**What you should do**
Each record is to be repeated exactly as it stands below.

-- Task data follows --

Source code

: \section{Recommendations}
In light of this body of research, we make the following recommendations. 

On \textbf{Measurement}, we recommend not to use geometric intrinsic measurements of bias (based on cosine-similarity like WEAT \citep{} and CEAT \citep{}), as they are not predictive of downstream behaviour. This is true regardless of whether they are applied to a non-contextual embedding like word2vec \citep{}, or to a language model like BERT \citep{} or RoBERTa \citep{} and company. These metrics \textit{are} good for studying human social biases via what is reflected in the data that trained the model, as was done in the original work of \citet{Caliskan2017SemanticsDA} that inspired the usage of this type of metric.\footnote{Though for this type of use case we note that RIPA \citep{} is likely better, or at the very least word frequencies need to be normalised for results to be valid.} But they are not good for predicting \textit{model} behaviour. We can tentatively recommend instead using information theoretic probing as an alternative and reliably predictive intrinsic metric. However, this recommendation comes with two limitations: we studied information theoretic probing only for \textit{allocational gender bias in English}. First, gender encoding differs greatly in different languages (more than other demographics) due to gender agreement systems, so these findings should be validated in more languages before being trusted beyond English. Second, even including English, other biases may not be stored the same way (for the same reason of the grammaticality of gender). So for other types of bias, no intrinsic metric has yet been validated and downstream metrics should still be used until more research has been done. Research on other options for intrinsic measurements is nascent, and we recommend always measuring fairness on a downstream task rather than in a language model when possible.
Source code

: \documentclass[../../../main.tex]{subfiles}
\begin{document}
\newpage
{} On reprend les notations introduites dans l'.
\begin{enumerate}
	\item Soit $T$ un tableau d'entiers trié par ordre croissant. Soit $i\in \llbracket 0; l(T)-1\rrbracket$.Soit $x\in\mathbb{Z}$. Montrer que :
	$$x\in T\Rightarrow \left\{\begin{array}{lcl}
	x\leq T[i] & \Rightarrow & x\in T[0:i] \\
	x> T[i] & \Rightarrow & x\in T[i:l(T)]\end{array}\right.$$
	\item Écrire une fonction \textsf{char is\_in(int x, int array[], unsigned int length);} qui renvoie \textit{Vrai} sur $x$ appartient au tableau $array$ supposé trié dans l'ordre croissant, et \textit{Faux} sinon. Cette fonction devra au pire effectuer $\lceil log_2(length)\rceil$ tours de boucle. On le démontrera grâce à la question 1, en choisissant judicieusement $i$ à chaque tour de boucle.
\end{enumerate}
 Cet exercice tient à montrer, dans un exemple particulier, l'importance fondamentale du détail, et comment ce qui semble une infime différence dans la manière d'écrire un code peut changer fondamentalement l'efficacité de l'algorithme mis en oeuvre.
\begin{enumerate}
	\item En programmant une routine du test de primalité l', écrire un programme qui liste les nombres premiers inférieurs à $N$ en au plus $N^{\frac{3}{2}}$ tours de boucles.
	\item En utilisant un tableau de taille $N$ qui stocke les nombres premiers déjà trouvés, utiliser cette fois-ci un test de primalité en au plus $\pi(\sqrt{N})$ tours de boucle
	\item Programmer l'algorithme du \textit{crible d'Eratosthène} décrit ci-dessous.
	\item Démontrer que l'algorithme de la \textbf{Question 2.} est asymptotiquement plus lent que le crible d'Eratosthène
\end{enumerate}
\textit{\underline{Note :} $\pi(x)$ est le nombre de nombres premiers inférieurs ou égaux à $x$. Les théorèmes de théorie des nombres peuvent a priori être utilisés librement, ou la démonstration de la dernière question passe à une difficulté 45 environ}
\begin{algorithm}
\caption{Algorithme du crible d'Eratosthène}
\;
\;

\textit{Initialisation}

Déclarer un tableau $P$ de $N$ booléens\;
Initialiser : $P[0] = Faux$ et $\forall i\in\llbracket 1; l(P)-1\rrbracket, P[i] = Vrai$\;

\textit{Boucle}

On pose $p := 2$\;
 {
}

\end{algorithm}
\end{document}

-- Task data concluded --

**Exercise result**
Source code

: \section{Recommendations}
In light of this body of research, we make the following recommendations. 

On \textbf{Measurement}, we recommend not to use geometric intrinsic measurements of bias (based on cosine-similarity like WEAT \citep{} and CEAT \citep{}), as they are not predictive of downstream behaviour. This is true regardless of whether they are applied to a non-contextual embedding like word2vec \citep{}, or to a language model like BERT \citep{} or RoBERTa \citep{} and company. These metrics \textit{are} good for studying human social biases via what is reflected in the data that trained the model, as was done in the original work of \citet{Caliskan2017SemanticsDA} that inspired the usage of this type of metric.\footnote{Though for this type of use case we note that RIPA \citep{} is likely better, or at the very least word frequencies need to be normalised for results to be valid.} But they are not good for predicting \textit{model} behaviour. We can tentatively recommend instead using information theoretic probing as an alternative and reliably predictive intrinsic metric. However, this recommendation comes with two limitations: we studied information theoretic probing only for \textit{allocational gender bias in English}. First, gender encoding differs greatly in different languages (more than other demographics) due to gender agreement systems, so these findings should be validated in more languages before being trusted beyond English. Second, even including English, other biases may not be stored the same way (for the same reason of the grammaticality of gender). So for other types of bias, no intrinsic metric has yet been validated and downstream metrics should still be used until more research has been done. Research on other options for intrinsic measurements is nascent, and we recommend always measuring fairness on a downstream task rather than in a language model when possible.
Source code

: \documentclass[../../../main.tex]{subfiles}
\begin{document}
\newpage
{} On reprend les notations introduites dans l'.
\begin{enumerate}
	\item Soit $T$ un tableau d'entiers trié par ordre croissant. Soit $i\in \llbracket 0; l(T)-1\rrbracket$.Soit $x\in\mathbb{Z}$. Montrer que :
	$$x\in T\Rightarrow \left\{\begin{array}{lcl}
	x\leq T[i] & \Rightarrow & x\in T[0:i] \\
	x> T[i] & \Rightarrow & x\in T[i:l(T)]\end{array}\right.$$
	\item Écrire une fonction \textsf{char is\_in(int x, int array[], unsigned int length);} qui renvoie \textit{Vrai} sur $x$ appartient au tableau $array$ supposé trié dans l'ordre croissant, et \textit{Faux} sinon. Cette fonction devra au pire effectuer $\lceil log_2(length)\rceil$ tours de boucle. On le démontrera grâce à la question 1, en choisissant judicieusement $i$ à chaque tour de boucle.
\end{enumerate}
 Cet exercice tient à montrer, dans un exemple particulier, l'importance fondamentale du détail, et comment ce qui semble une infime différence dans la manière d'écrire un code peut changer fondamentalement l'efficacité de l'algorithme mis en oeuvre.
\begin{enumerate}
	\item En programmant une routine du test de primalité l', écrire un programme qui liste les nombres premiers inférieurs à $N$ en au plus $N^{\frac{3}{2}}$ tours de boucles.
	\item En utilisant un tableau de taille $N$ qui stocke les nombres premiers déjà trouvés, utiliser cette fois-ci un test de primalité en au plus $\pi(\sqrt{N})$ tours de boucle
	\item Programmer l'algorithme du \textit{crible d'Eratosthène} décrit ci-dessous.
	\item Démontrer que l'algorithme de la \textbf{Question 2.} est asymptotiquement plus lent que le crible d'Eratosthène
\end{enumerate}
\textit{\underline{Note :} $\pi(x)$ est le nombre de nombres premiers inférieurs ou égaux à $x$. Les théorèmes de théorie des nombres peuvent a priori être utilisés librement, ou la démonstration de la dernière question passe à une difficulté 45 environ}
\begin{algorithm}
\caption{Algorithme du crible d'Eratosthène}
\;
\;

\textit{Initialisation}

Déclarer un tableau $P$ de $N$ booléens\;
Initialiser : $P[0] = Faux$ et $\forall i\in\llbracket 1; l(P)-1\rrbracket, P[i] = Vrai$\;

\textit{Boucle}

On pose $p := 2$\;
 {
}

\end{algorithm}
\end{document}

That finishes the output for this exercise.